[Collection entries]
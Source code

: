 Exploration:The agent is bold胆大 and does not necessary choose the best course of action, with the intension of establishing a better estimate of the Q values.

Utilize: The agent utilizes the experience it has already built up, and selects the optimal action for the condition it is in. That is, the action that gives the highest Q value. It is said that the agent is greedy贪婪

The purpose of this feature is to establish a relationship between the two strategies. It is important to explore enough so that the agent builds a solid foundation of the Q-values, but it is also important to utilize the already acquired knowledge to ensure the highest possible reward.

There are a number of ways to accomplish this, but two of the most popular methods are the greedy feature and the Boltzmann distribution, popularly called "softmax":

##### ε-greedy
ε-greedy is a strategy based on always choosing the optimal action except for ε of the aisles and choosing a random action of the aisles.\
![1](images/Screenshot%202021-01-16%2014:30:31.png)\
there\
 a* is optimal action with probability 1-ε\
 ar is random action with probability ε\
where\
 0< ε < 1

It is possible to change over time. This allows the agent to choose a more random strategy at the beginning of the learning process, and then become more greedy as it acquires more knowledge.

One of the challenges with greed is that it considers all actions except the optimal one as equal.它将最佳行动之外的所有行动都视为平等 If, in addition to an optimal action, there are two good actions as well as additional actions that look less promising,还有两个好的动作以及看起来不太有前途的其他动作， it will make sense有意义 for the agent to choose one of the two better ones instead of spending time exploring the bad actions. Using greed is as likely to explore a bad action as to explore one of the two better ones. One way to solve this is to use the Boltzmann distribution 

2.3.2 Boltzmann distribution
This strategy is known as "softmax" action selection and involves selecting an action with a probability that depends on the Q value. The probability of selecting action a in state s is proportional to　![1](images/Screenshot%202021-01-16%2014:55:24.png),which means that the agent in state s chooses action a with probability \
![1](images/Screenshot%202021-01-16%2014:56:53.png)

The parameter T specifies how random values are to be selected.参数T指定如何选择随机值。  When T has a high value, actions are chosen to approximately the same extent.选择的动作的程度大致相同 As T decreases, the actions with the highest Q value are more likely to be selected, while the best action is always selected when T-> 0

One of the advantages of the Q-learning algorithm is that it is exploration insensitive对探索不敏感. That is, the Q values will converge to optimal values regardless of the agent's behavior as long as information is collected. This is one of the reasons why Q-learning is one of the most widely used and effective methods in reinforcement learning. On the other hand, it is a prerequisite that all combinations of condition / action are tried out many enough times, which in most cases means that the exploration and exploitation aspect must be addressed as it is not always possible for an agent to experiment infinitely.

> **What is expected**
All the records above need to be printed exactly.

> **Answer to this exercise**
Source code

: Exploration:The agent is bold胆大 and does not necessary choose the best course of action, with the intension of establishing a better estimate of the Q values.

Utilize: The agent utilizes the experience it has already built up, and selects the optimal action for the condition it is in. That is, the action that gives the highest Q value. It is said that the agent is greedy贪婪

The purpose of this feature is to establish a relationship between the two strategies. It is important to explore enough so that the agent builds a solid foundation of the Q-values, but it is also important to utilize the already acquired knowledge to ensure the highest possible reward.

There are a number of ways to accomplish this, but two of the most popular methods are the greedy feature and the Boltzmann distribution, popularly called "softmax":

##### ε-greedy
ε-greedy is a strategy based on always choosing the optimal action except for ε of the aisles and choosing a random action of the aisles.\
![1](images/Screenshot%202021-01-16%2014:30:31.png)\
there\
 a* is optimal action with probability 1-ε\
 ar is random action with probability ε\
where\
 0< ε < 1

It is possible to change over time. This allows the agent to choose a more random strategy at the beginning of the learning process, and then become more greedy as it acquires more knowledge.

One of the challenges with greed is that it considers all actions except the optimal one as equal.它将最佳行动之外的所有行动都视为平等 If, in addition to an optimal action, there are two good actions as well as additional actions that look less promising,还有两个好的动作以及看起来不太有前途的其他动作， it will make sense有意义 for the agent to choose one of the two better ones instead of spending time exploring the bad actions. Using greed is as likely to explore a bad action as to explore one of the two better ones. One way to solve this is to use the Boltzmann distribution 

2.3.2 Boltzmann distribution
This strategy is known as "softmax" action selection and involves selecting an action with a probability that depends on the Q value. The probability of selecting action a in state s is proportional to　![1](images/Screenshot%202021-01-16%2014:55:24.png),which means that the agent in state s chooses action a with probability \
![1](images/Screenshot%202021-01-16%2014:56:53.png)

The parameter T specifies how random values are to be selected.参数T指定如何选择随机值。  When T has a high value, actions are chosen to approximately the same extent.选择的动作的程度大致相同 As T decreases, the actions with the highest Q value are more likely to be selected, while the best action is always selected when T-> 0

One of the advantages of the Q-learning algorithm is that it is exploration insensitive对探索不敏感. That is, the Q values will converge to optimal values regardless of the agent's behavior as long as information is collected. This is one of the reasons why Q-learning is one of the most widely used and effective methods in reinforcement learning. On the other hand, it is a prerequisite that all combinations of condition / action are tried out many enough times, which in most cases means that the exploration and exploitation aspect must be addressed as it is not always possible for an agent to experiment infinitely.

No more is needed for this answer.